Exercise objective: Set down, without alteration, the lines from the one that contains "color='#FF2D00'>包含</font>在 width 内的。" through the final line of the material below.

Data provided:
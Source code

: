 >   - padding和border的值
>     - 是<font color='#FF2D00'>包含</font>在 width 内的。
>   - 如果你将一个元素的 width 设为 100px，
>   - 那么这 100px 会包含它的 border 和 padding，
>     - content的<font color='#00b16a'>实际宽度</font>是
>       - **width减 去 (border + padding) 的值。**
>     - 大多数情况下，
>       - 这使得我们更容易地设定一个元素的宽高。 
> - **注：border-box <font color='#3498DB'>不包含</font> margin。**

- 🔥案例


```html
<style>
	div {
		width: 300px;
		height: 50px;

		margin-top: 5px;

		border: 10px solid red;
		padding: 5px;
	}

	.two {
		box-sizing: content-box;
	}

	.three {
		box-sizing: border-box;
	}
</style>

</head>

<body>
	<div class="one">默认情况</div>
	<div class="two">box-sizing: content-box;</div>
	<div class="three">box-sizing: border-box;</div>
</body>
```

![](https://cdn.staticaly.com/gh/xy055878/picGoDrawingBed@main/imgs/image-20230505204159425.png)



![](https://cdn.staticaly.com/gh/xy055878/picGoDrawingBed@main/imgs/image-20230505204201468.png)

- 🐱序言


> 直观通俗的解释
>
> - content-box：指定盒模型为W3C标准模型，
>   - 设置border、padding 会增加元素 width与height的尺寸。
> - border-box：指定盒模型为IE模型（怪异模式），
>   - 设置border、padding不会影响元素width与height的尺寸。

Response area:
>     - 是<font color='#FF2D00'>包含</font>在 width 内的。
>   - 如果你将一个元素的 width 设为 100px，
>   - 那么这 100px 会包含它的 border 和 padding，
>     - content的<font color='#00b16a'>实际宽度</font>是
>       - **width减 去 (border + padding) 的值。**
>     - 大多数情况下，
>       - 这使得我们更容易地设定一个元素的宽高。 
> - **注：border-box <font color='#3498DB'>不包含</font> margin。**

- 🔥案例


```html
<style>
	div {
		width: 300px;
		height: 50px;

		margin-top: 5px;

		border: 10px solid red;
		padding: 5px;
	}

	.two {
		box-sizing: content-box;
	}

	.three {
		box-sizing: border-box;
	}
</style>

</head>

<body>
	<div class="one">默认情况</div>
	<div class="two">box-sizing: content-box;</div>
	<div class="three">box-sizing: border-box;</div>
</body>
```

![](https://cdn.staticaly.com/gh/xy055878/picGoDrawingBed@main/imgs/image-20230505204159425.png)



![](https://cdn.staticaly.com/gh/xy055878/picGoDrawingBed@main/imgs/image-20230505204201468.png)

- 🐱序言


> 直观通俗的解释
>
> - content-box：指定盒模型为W3C标准模型，
>   - 设置border、padding 会增加元素 width与height的尺寸。
> - border-box：指定盒模型为IE模型（怪异模式），
>   - 设置border、padding不会影响元素width与height的尺寸。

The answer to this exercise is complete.